Task objective: Write out the full set of records exactly. Any pictures in them do not belong in the copy.

[Record excerpts — start]

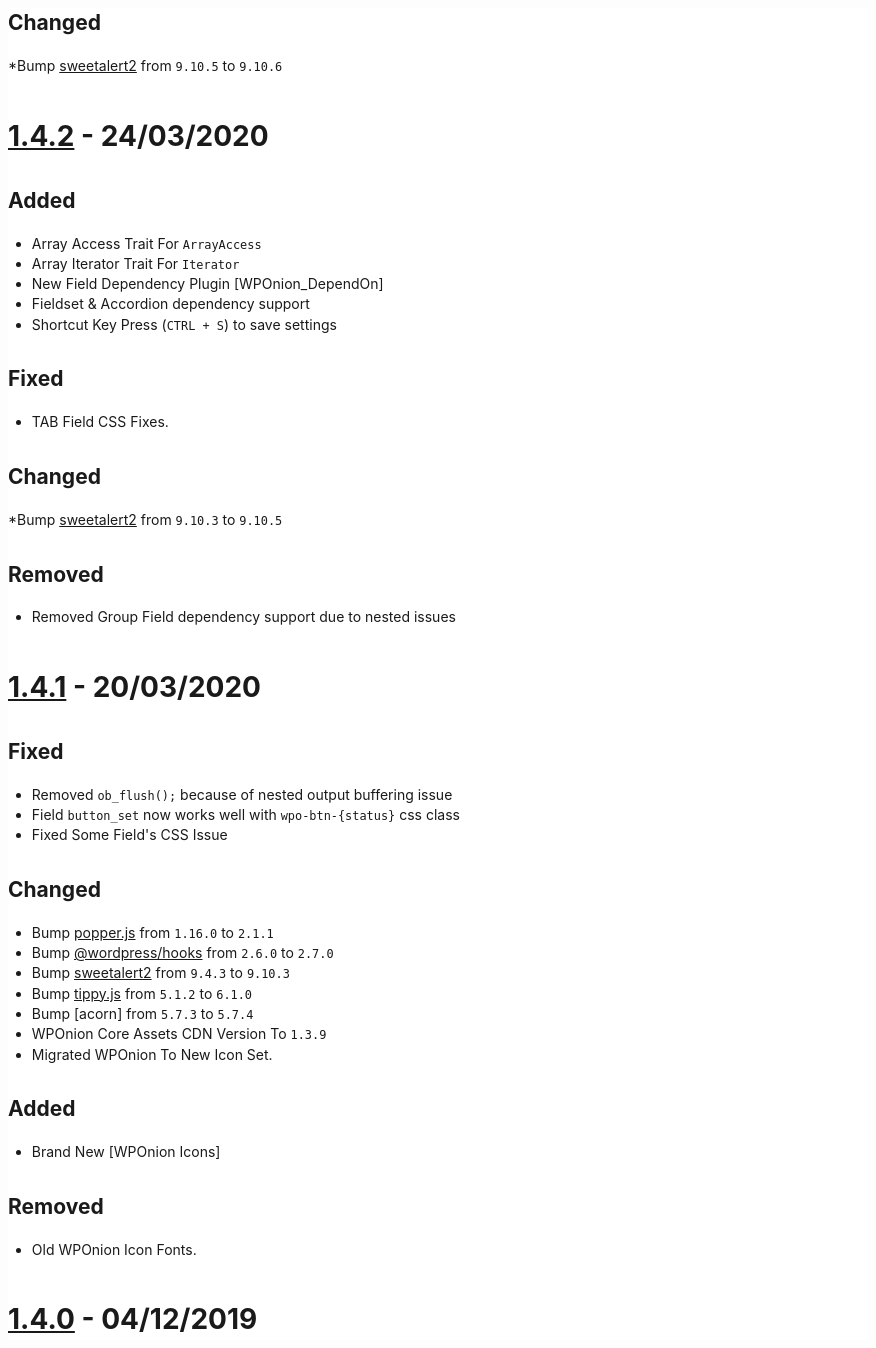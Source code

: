 ## Changed
*Bump [sweetalert2] from `9.10.5` to `9.10.6`

# [1.4.2] - 24/03/2020
## Added
* Array Access Trait For `ArrayAccess`
* Array Iterator Trait For `Iterator`
* New Field Dependency Plugin [WPOnion_DependOn]
* Fieldset & Accordion dependency support
* Shortcut Key Press (`CTRL + S`) to save settings

## Fixed
* TAB Field CSS Fixes.

## Changed
*Bump [sweetalert2] from `9.10.3` to `9.10.5`

## Removed
* Removed Group Field dependency support due to nested issues

# [1.4.1] - 20/03/2020
## Fixed
* Removed `ob_flush();` because of nested output buffering issue
* Field `button_set` now works well with `wpo-btn-{status}` css class
* Fixed Some Field's CSS Issue

## Changed
* Bump [popper.js] from `1.16.0` to `2.1.1`
* Bump [@wordpress/hooks] from `2.6.0` to `2.7.0`
* Bump [sweetalert2] from `9.4.3` to `9.10.3`
* Bump [tippy.js] from `5.1.2` to `6.1.0`
* Bump [acorn] from `5.7.3` to `5.7.4`
* WPOnion Core Assets CDN Version To `1.3.9`
* Migrated WPOnion To New Icon Set.

## Added
* Brand New [WPOnion Icons]

## Removed
* Old WPOnion Icon Fonts.

# [1.4.0] - 04/12/2019


[1.5.2]: https://github.com/wponion/wponion/releases/tag/1.5.2
[1.5.1]: https://github.com/wponion/wponion/releases/tag/1.5.1
[1.5]: https://github.com/wponion/wponion/releases/tag/1.5
[1.4.6]: https://github.com/wponion/wponion/releases/tag/1.4.6
[1.4.5.3]: https://github.com/wponion/wponion/releases/tag/1.4.5.3
[1.4.5.2]: https://github.com/wponion/wponion/releases/tag/1.4.5.2
[1.4.5.1]: https://github.com/wponion/wponion/releases/tag/1.4.5.1
[1.4.5]: https://github.com/wponion/wponion/releases/tag/1.4.5
[1.4.4]: https://github.com/wponion/wponion/releases/tag/1.4.4
[1.4.3]: https://github.com/wponion/wponion/releases/tag/1.4.3
[1.4.2]: https://github.com/wponion/wponion/releases/tag/1.4.2
[1.4.1]: https://github.com/wponion/wponion/releases/tag/1.4.1
[1.4.0]: https://github.com/wponion/wponion/releases/tag/1.4.0
[1.3.9]: https://github.com/wponion/wponion/releases/tag/1.3.9
[1.3.8]: https://github.com/wponion/wponion/releases/tag/1.3.8
[1.3.7]: https://github.com/wponion/wponion/releases/tag/1.3.7
[1.3.6]: https://github.com/wponion/wponion/releases/tag/1.3.6
[1.3.5]: https://github.com/wponion/wponion/releases/tag/1.3.5
[1.3.4]: https://github.com/wponion/wponion/releases/tag/1.3.4
[1.3.3]: https://github.com/wponion/wponion/releases/tag/1.3.3
[1.3.2]: https://github.com/wponion/wponion/releases/tag/1.3.2
[1.3.1]: https://github.com/wponion/wponion/releases/tag/1.3.1
[1.3]: https://github.com/wponion/wponion/releases/tag/1.3
[1.2.1]: https://github.com/wponion/wponion/releases/tag/1.2.1
[1.2]: https://github.com/wponion/wponion/releases/tag/1.2
[1.1]: https://github.com/wponion/wponion/releases/tag/1.1
[1.0]: https://github.com/wponion/wponion/releases/tag/1.0
[Beta : 0.0.10.5]: https://github.com/wponion/wponion/releases/tag/0.0.10.5
[Beta : 0.0.10.4]: https://github.com/wponion/wponion/releases/tag/0.0.10.4
[Beta : 0.0.10.3]: https://github.com/wponion/wponion/releases/tag/0.0.10.3
[Beta : 0.0.10.2]: https://github.com/wponion/wponion/releases/tag/0.0.10.2
[Beta : 0.0.10.1]: https://github.com/wponion/wponion/releases/tag/0.0.10.1
[Beta : 0.0.10]: https://github.com/wponion/wponion/releases/tag/0.0.10
[Beta : 0.0.9.9]: https://github.com/wponion/wponion/releases/tag/0.0.9.9
[Beta : 0.0.9.8]: https://github.com/wponion/wponion/releases/tag/0.0.9.8
[Beta : 0.0.9.7]: https://github.com/wponion/wponion/releases/tag/0.0.9.7
[Beta : 0.0.9.6]: https://github.com/wponion/wponion/releases/tag/0.0.9.6
[Beta : 0.0.9.5]: https://github.com/wponion/wponion/releases/tag/0.0.9.5
[Beta : 0.0.9.4]: https://github.com/wponion/wponion/releases/tag/0.0.9.4
[Beta : 0.0.9.3]: https://github.com/wponion/wponion/releases/tag/0.0.9.3
[Beta : 0.0.9.2]: https://github.com/wponion/wponion/releases/tag/0.0.9.2
[Beta : 0.0.9.1]: https://github.com/wponion/wponion/releases/tag/0.0.9.1
[Beta : 0.0.9]: https://github.com/wponion/wponion/releases/tag/0.0.9
[Beta : 0.0.8.1]: https://github.com/wponion/wponion/releases/tag/0.0.8.1
[Beta : 0.0.8]: https://github.com/wponion/wponion/releases/tag/0.0.8
[Beta : 0.0.7]: https://github.com/wponion/wponion/releases/tag/0.0.7
[Beta : 0.0.6]: https://github.com/wponion/wponion/releases/tag/0.0.6
[Beta : 0.0.5]: https://github.com/wponion/wponion/releases/tag/0.0.5
[Beta : 0.0.4]: https://github.com/wponion/wponion/releases/tag/0.0.4
[Beta : 0.0.3]: https://github.com/wponion/wponion/releases/tag/0.0.3
[Beta : 0.0.2]: https://github.com/wponion/wponion/releases/tag/Beta2
[Beta : 0.0.1]: https://github.com/wponion/wponion/releases/tag/121010072018
[sweetalert2]: https://github.com/sweetalert2/sweetalert2
[css-checkbox-library]: https://github.com/hunzaboy/CSS-Checkbox-Library
[easy-gulp-tasker]: https://github.com/varunsridharan/easy-gulp-tasker
[@wordpress/hooks]: https://github.com/WordPress/gutenberg/tree/HEAD/packages/hooks
[tippy.js]: https://github.com/atomiks/tippyjs
[varunsridharan/wp-conditional-logic]: https://github.com/varunsridharan/wp-conditional-logic
[varunsridharan/wp-cli-textdomain]: https://github.com/varunsridharan/wp-cli-textdomain
[Box Icons]: https://boxicons.com/
[Dashicons]: https://developer.wordpress.org/resource/dashicons/#palmtree
[FontAwesome 4]: https://fontawesome.com/v4.7.0/
[FontAwesome 5]: https://fontawesome.com/
[FontAwesome 5 Pro]: https://fontawesome.com/
[Foundation]: https://zurb.com/playground/foundation-icon-fonts-3
[IcoFont]: https://icofont.com/
[Material Design Icons]: https://materialdesignicons.com/
[@simonwep/pickr]: https://github.com/Simonwep/pickr
[mustangostang/spyc]: https://github.com/mustangostang/spyc
[varunsridharan/php-autoloader]: https://github.com/varunsridharan/php-autoloader
[popper.js]: https://popper.js.org
[bootstrap]: https://getbootstrap.com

[Record excerpts — finish]

Exercise answer:
Source code

: ## Changed
*Bump [sweetalert2] from `9.10.5` to `9.10.6`

# [1.4.2] - 24/03/2020
## Added
* Array Access Trait For `ArrayAccess`
* Array Iterator Trait For `Iterator`
* New Field Dependency Plugin [WPOnion_DependOn]
* Fieldset & Accordion dependency support
* Shortcut Key Press (`CTRL + S`) to save settings

## Fixed
* TAB Field CSS Fixes.

## Changed
*Bump [sweetalert2] from `9.10.3` to `9.10.5`

## Removed
* Removed Group Field dependency support due to nested issues

# [1.4.1] - 20/03/2020
## Fixed
* Removed `ob_flush();` because of nested output buffering issue
* Field `button_set` now works well with `wpo-btn-{status}` css class
* Fixed Some Field's CSS Issue

## Changed
* Bump [popper.js] from `1.16.0` to `2.1.1`
* Bump [@wordpress/hooks] from `2.6.0` to `2.7.0`
* Bump [sweetalert2] from `9.4.3` to `9.10.3`
* Bump [tippy.js] from `5.1.2` to `6.1.0`
* Bump [acorn] from `5.7.3` to `5.7.4`
* WPOnion Core Assets CDN Version To `1.3.9`
* Migrated WPOnion To New Icon Set.

## Added
* Brand New [WPOnion Icons]

## Removed
* Old WPOnion Icon Fonts.

# [1.4.0] - 04/12/2019


[1.5.2]: https://github.com/wponion/wponion/releases/tag/1.5.2
[1.5.1]: https://github.com/wponion/wponion/releases/tag/1.5.1
[1.5]: https://github.com/wponion/wponion/releases/tag/1.5
[1.4.6]: https://github.com/wponion/wponion/releases/tag/1.4.6
[1.4.5.3]: https://github.com/wponion/wponion/releases/tag/1.4.5.3
[1.4.5.2]: https://github.com/wponion/wponion/releases/tag/1.4.5.2
[1.4.5.1]: https://github.com/wponion/wponion/releases/tag/1.4.5.1
[1.4.5]: https://github.com/wponion/wponion/releases/tag/1.4.5
[1.4.4]: https://github.com/wponion/wponion/releases/tag/1.4.4
[1.4.3]: https://github.com/wponion/wponion/releases/tag/1.4.3
[1.4.2]: https://github.com/wponion/wponion/releases/tag/1.4.2
[1.4.1]: https://github.com/wponion/wponion/releases/tag/1.4.1
[1.4.0]: https://github.com/wponion/wponion/releases/tag/1.4.0
[1.3.9]: https://github.com/wponion/wponion/releases/tag/1.3.9
[1.3.8]: https://github.com/wponion/wponion/releases/tag/1.3.8
[1.3.7]: https://github.com/wponion/wponion/releases/tag/1.3.7
[1.3.6]: https://github.com/wponion/wponion/releases/tag/1.3.6
[1.3.5]: https://github.com/wponion/wponion/releases/tag/1.3.5
[1.3.4]: https://github.com/wponion/wponion/releases/tag/1.3.4
[1.3.3]: https://github.com/wponion/wponion/releases/tag/1.3.3
[1.3.2]: https://github.com/wponion/wponion/releases/tag/1.3.2
[1.3.1]: https://github.com/wponion/wponion/releases/tag/1.3.1
[1.3]: https://github.com/wponion/wponion/releases/tag/1.3
[1.2.1]: https://github.com/wponion/wponion/releases/tag/1.2.1
[1.2]: https://github.com/wponion/wponion/releases/tag/1.2
[1.1]: https://github.com/wponion/wponion/releases/tag/1.1
[1.0]: https://github.com/wponion/wponion/releases/tag/1.0
[Beta : 0.0.10.5]: https://github.com/wponion/wponion/releases/tag/0.0.10.5
[Beta : 0.0.10.4]: https://github.com/wponion/wponion/releases/tag/0.0.10.4
[Beta : 0.0.10.3]: https://github.com/wponion/wponion/releases/tag/0.0.10.3
[Beta : 0.0.10.2]: https://github.com/wponion/wponion/releases/tag/0.0.10.2
[Beta : 0.0.10.1]: https://github.com/wponion/wponion/releases/tag/0.0.10.1
[Beta : 0.0.10]: https://github.com/wponion/wponion/releases/tag/0.0.10
[Beta : 0.0.9.9]: https://github.com/wponion/wponion/releases/tag/0.0.9.9
[Beta : 0.0.9.8]: https://github.com/wponion/wponion/releases/tag/0.0.9.8
[Beta : 0.0.9.7]: https://github.com/wponion/wponion/releases/tag/0.0.9.7
[Beta : 0.0.9.6]: https://github.com/wponion/wponion/releases/tag/0.0.9.6
[Beta : 0.0.9.5]: https://github.com/wponion/wponion/releases/tag/0.0.9.5
[Beta : 0.0.9.4]: https://github.com/wponion/wponion/releases/tag/0.0.9.4
[Beta : 0.0.9.3]: https://github.com/wponion/wponion/releases/tag/0.0.9.3
[Beta : 0.0.9.2]: https://github.com/wponion/wponion/releases/tag/0.0.9.2
[Beta : 0.0.9.1]: https://github.com/wponion/wponion/releases/tag/0.0.9.1
[Beta : 0.0.9]: https://github.com/wponion/wponion/releases/tag/0.0.9
[Beta : 0.0.8.1]: https://github.com/wponion/wponion/releases/tag/0.0.8.1
[Beta : 0.0.8]: https://github.com/wponion/wponion/releases/tag/0.0.8
[Beta : 0.0.7]: https://github.com/wponion/wponion/releases/tag/0.0.7
[Beta : 0.0.6]: https://github.com/wponion/wponion/releases/tag/0.0.6
[Beta : 0.0.5]: https://github.com/wponion/wponion/releases/tag/0.0.5
[Beta : 0.0.4]: https://github.com/wponion/wponion/releases/tag/0.0.4
[Beta : 0.0.3]: https://github.com/wponion/wponion/releases/tag/0.0.3
[Beta : 0.0.2]: https://github.com/wponion/wponion/releases/tag/Beta2
[Beta : 0.0.1]: https://github.com/wponion/wponion/releases/tag/121010072018
[sweetalert2]: https://github.com/sweetalert2/sweetalert2
[css-checkbox-library]: https://github.com/hunzaboy/CSS-Checkbox-Library
[easy-gulp-tasker]: https://github.com/varunsridharan/easy-gulp-tasker
[@wordpress/hooks]: https://github.com/WordPress/gutenberg/tree/HEAD/packages/hooks
[tippy.js]: https://github.com/atomiks/tippyjs
[varunsridharan/wp-conditional-logic]: https://github.com/varunsridharan/wp-conditional-logic
[varunsridharan/wp-cli-textdomain]: https://github.com/varunsridharan/wp-cli-textdomain
[Box Icons]: https://boxicons.com/
[Dashicons]: https://developer.wordpress.org/resource/dashicons/#palmtree
[FontAwesome 4]: https://fontawesome.com/v4.7.0/
[FontAwesome 5]: https://fontawesome.com/
[FontAwesome 5 Pro]: https://fontawesome.com/
[Foundation]: https://zurb.com/playground/foundation-icon-fonts-3
[IcoFont]: https://icofont.com/
[Material Design Icons]: https://materialdesignicons.com/
[@simonwep/pickr]: https://github.com/Simonwep/pickr
[mustangostang/spyc]: https://github.com/mustangostang/spyc
[varunsridharan/php-autoloader]: https://github.com/varunsridharan/php-autoloader
[popper.js]: https://popper.js.org
[bootstrap]: https://getbootstrap.com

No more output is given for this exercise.